Türkiye gayrimenkul sektöründe önemli bir yere sahip Gayrimenkul
Yatırım Ortaklığı Derneği (GYODER), düzenlediği basın toplantısıyla
2009 yılı gayrimenkul sektörünü değerlendirdi ve 2010 yılına dair beklentileri
açıkladı. Toplantıda ayrıca sektörde önemli bir veri kaynağı olarak üç aylık
dönemlerde yayımlanacak raporların ilki olan ve gayrimenkul sektörünün tüm alt
segmentleriyle birlikte irdelendiği 'Türkiye ve Dünya Gayrimenkul Sektör
Raporu 3.Çeyrek, 2009' sunuldu.
2010 yılını bir toparlanma yılı
olarak geçireceği beklenen Türkiye’nin 2009 yılında en fazla küçülen ülkeler
arasında olduğunun (IMF verilerine göre en fazla küçülen 17. ülke)
belirtildiği raporda, bu yıl Türkiye’deki gayrimenkul projelerinde ve
yatırımlarda yavaşlama, gayrimenkul taleplerinde azalma ve finansmanda
daralmanın yanı sıra gayrimenkul değerlerinde ve yatırımlarında gerilemeye tanık
olduğu da belirtildi.
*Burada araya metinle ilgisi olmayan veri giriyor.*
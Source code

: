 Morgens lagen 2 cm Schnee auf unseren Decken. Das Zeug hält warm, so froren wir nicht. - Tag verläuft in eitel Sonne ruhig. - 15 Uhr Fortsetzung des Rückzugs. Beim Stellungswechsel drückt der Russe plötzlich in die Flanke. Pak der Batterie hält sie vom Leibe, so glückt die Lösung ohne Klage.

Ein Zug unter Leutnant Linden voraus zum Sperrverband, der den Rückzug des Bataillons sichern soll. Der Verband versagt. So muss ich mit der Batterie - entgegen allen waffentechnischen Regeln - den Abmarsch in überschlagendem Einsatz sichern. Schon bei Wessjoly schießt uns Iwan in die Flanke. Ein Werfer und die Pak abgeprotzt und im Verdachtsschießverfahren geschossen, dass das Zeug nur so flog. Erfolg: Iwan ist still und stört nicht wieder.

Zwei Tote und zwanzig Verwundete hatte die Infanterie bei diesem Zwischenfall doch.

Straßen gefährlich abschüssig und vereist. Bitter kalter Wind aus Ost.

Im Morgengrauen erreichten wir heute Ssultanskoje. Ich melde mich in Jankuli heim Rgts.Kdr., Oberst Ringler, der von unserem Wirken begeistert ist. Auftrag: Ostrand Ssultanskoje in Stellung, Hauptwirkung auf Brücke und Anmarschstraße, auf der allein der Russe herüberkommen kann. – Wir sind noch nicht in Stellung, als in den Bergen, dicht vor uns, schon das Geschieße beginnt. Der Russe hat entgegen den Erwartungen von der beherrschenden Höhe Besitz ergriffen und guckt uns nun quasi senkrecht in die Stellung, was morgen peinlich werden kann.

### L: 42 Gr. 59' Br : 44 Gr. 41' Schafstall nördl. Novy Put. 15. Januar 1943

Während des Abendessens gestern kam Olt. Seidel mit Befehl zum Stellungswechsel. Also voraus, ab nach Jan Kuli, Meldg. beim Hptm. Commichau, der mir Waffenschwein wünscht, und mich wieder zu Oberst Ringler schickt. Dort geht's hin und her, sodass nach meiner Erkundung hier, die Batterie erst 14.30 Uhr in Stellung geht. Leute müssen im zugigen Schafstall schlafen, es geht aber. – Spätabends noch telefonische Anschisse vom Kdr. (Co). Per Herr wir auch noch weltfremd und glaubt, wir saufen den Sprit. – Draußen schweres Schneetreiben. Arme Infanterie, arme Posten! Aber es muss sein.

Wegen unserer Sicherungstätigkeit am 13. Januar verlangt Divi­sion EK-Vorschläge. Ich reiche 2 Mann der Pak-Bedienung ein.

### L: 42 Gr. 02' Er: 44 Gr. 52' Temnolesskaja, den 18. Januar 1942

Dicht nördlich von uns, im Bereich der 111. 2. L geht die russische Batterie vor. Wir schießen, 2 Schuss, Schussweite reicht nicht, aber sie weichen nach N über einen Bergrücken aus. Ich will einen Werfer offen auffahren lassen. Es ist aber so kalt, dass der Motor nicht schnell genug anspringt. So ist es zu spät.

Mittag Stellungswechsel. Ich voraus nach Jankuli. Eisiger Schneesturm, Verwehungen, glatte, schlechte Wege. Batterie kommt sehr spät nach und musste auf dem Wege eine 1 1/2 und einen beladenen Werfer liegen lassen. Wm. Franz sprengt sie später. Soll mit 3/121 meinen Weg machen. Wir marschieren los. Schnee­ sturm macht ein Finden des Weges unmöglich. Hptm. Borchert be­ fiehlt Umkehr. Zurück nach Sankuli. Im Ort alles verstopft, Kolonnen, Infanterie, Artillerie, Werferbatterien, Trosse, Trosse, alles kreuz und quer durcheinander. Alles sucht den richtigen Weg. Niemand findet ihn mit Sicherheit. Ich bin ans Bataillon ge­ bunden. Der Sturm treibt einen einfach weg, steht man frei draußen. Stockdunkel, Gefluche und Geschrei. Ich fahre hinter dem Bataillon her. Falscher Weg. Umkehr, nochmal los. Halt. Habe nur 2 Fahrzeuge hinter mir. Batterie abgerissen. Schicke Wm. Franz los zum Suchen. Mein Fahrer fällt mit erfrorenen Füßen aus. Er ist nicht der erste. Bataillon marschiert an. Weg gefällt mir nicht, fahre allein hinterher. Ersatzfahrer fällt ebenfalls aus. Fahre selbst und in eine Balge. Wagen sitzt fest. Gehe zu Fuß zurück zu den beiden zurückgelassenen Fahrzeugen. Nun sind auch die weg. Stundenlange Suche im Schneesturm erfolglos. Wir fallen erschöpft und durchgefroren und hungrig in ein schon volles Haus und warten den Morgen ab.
GYODER, 2009’da daralan ekonominin, 2010’da yeniden
büyümeye başlayacağını, ancak büyüme eğiliminin 2001 krizinden sonra yakalanan
hızın (yıllık ortalama yüzde 6) altında olacağını öngörüyor. GYODER’e göre
2010-2014 dönemi yıllık ortalama büyüme oranı tahmini yüzde 4 civarında
olacak.
Toplantıda konuşan
GYODER Yönetim Kurulu Başkanı Turgay Tanes, 2010 yılının
dünyada ve Türkiye’de gayrimenkul piyasaları için normale dönme çabalarıyla
geçeceği yönünde bir değerlendirmede bulunarak, "2010 yılında Türkiye
gayrimenkul piyasasında sınırlı bir talep artışı, yatırımlarda ve arzda nispi
bir yükseliş, stoklarda bir miktar azalış, fiyatlarda bir miktar hareketlenme
bekliyoruz” dedi. Faizlerin düşmesi ve ekonomik faaliyetlerin bir miktar
canlanmasıyla birlikte 2010 yılında bir toparlanma döneminin başlayacağını
belirten Turgay Tanes, “Büyüme oranlarımız 2009 yılında ciddi bir biçimde
daralmıştır. 2010’da ise yeni bir orta vadeli döneme gireceğiz. Ancak bu dönem
sınırlı bir büyüme dönemidir. 2002-2008 dönemine göre daha düşük oranlarda
büyümeye başlayacağız. Gerçek dengelerse ancak 2012’de kurulabilecektir”
açıklamasında bulundu.
Tanes, şu bilgileri verdi: “Gayrimenkul sektörü,
başta inşaat ve turizm olmak üzere, iş ve istihdam yaratan 250’den fazla alt
sektör ile GSMH’ya katkıda ilk sıralarda yer almaktadır. Türkiye ekonomisinin bu
krizi en az hasarla atlatabilmesi için sektörün desteklenmesi şarttır”. İç ve
dış arz ve talebin birlikte gözetilmesi gereğinin altını çizen Tanes, “Ulusal
konut politikalarını belirleyen, düzenleyen ve denetleyen ve piyasaları fonlayan
kurumlar oluşturulmalı, yabancı yatırımcılar için dezavantajlı yatırım ortamları
yaratmamaya özen gösterilmelidir” dedi. Tanes ayrıca, talep yönünde canlılık ve
süreklilik için dar gelirlilerin konut kredisi faizlerine sübvansiyon
uygulanması ve gayrimenkul yatırımlarının cazibesini düşüren yasal
düzenlemelerden kaçınılması (örneğin, alım satım sözleşmelerinde damga vergisi
uygulamaları) gibi önlemleri de vurguladı.